*WHAT YOU HAVE TO DO*
Retype the lines from the first one in the records down to the line containing "We set out from", counting both, and leave out any pictures.

*LISTED RECORDS*
※ ※ ※

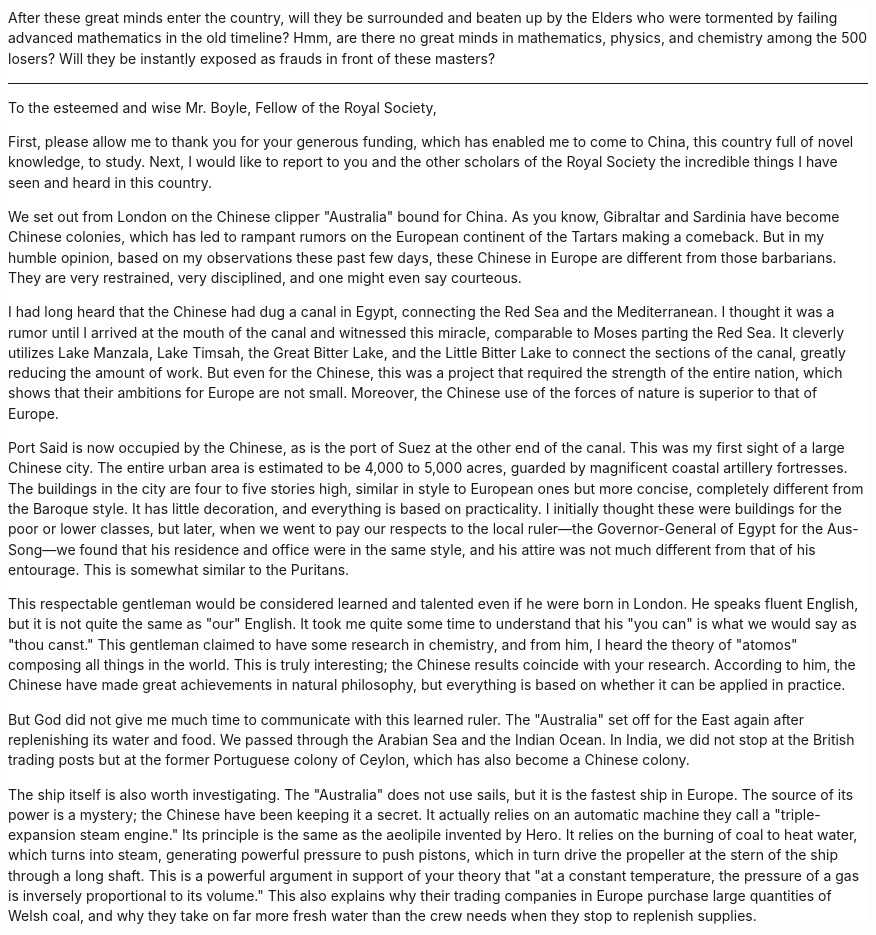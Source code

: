 After these great minds enter the country, will they be surrounded and beaten up by the Elders who were tormented by failing advanced mathematics in the old timeline? Hmm, are there no great minds in mathematics, physics, and chemistry among the 500 losers? Will they be instantly exposed as frauds in front of these masters?

**************************************************

To the esteemed and wise Mr. Boyle, Fellow of the Royal Society,

First, please allow me to thank you for your generous funding, which has enabled me to come to China, this country full of novel knowledge, to study. Next, I would like to report to you and the other scholars of the Royal Society the incredible things I have seen and heard in this country.

We set out from London on the Chinese clipper "Australia" bound for China. As you know, Gibraltar and Sardinia have become Chinese colonies, which has led to rampant rumors on the European continent of the Tartars making a comeback. But in my humble opinion, based on my observations these past few days, these Chinese in Europe are different from those barbarians. They are very restrained, very disciplined, and one might even say courteous.

I had long heard that the Chinese had dug a canal in Egypt, connecting the Red Sea and the Mediterranean. I thought it was a rumor until I arrived at the mouth of the canal and witnessed this miracle, comparable to Moses parting the Red Sea. It cleverly utilizes Lake Manzala, Lake Timsah, the Great Bitter Lake, and the Little Bitter Lake to connect the sections of the canal, greatly reducing the amount of work. But even for the Chinese, this was a project that required the strength of the entire nation, which shows that their ambitions for Europe are not small. Moreover, the Chinese use of the forces of nature is superior to that of Europe.

Port Said is now occupied by the Chinese, as is the port of Suez at the other end of the canal. This was my first sight of a large Chinese city. The entire urban area is estimated to be 4,000 to 5,000 acres, guarded by magnificent coastal artillery fortresses. The buildings in the city are four to five stories high, similar in style to European ones but more concise, completely different from the Baroque style. It has little decoration, and everything is based on practicality. I initially thought these were buildings for the poor or lower classes, but later, when we went to pay our respects to the local ruler—the Governor-General of Egypt for the Aus-Song—we found that his residence and office were in the same style, and his attire was not much different from that of his entourage. This is somewhat similar to the Puritans.

This respectable gentleman would be considered learned and talented even if he were born in London. He speaks fluent English, but it is not quite the same as "our" English. It took me quite some time to understand that his "you can" is what we would say as "thou canst." This gentleman claimed to have some research in chemistry, and from him, I heard the theory of "atomos" composing all things in the world. This is truly interesting; the Chinese results coincide with your research. According to him, the Chinese have made great achievements in natural philosophy, but everything is based on whether it can be applied in practice.

But God did not give me much time to communicate with this learned ruler. The "Australia" set off for the East again after replenishing its water and food. We passed through the Arabian Sea and the Indian Ocean. In India, we did not stop at the British trading posts but at the former Portuguese colony of Ceylon, which has also become a Chinese colony.

The ship itself is also worth investigating. The "Australia" does not use sails, but it is the fastest ship in Europe. The source of its power is a mystery; the Chinese have been keeping it a secret. It actually relies on an automatic machine they call a "triple-expansion steam engine." Its principle is the same as the aeolipile invented by Hero. It relies on the burning of coal to heat water, which turns into steam, generating powerful pressure to push pistons, which in turn drive the propeller at the stern of the ship through a long shaft. This is a powerful argument in support of your theory that "at a constant temperature, the pressure of a gas is inversely proportional to its volume." This also explains why their trading companies in Europe purchase large quantities of Welsh coal, and why they take on far more fresh water than the crew needs when they stop to replenish supplies.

※ ※ ※

*ANSWER TO THIS EXERCISE*
Source code

: After these great minds enter the country, will they be surrounded and beaten up by the Elders who were tormented by failing advanced mathematics in the old timeline? Hmm, are there no great minds in mathematics, physics, and chemistry among the 500 losers? Will they be instantly exposed as frauds in front of these masters?

**************************************************

To the esteemed and wise Mr. Boyle, Fellow of the Royal Society,

First, please allow me to thank you for your generous funding, which has enabled me to come to China, this country full of novel knowledge, to study. Next, I would like to report to you and the other scholars of the Royal Society the incredible things I have seen and heard in this country.

We set out from London on the Chinese clipper "Australia" bound for China. As you know, Gibraltar and Sardinia have become Chinese colonies, which has led to rampant rumors on the European continent of the Tartars making a comeback. But in my humble opinion, based on my observations these past few days, these Chinese in Europe are different from those barbarians. They are very restrained, very disciplined, and one might even say courteous.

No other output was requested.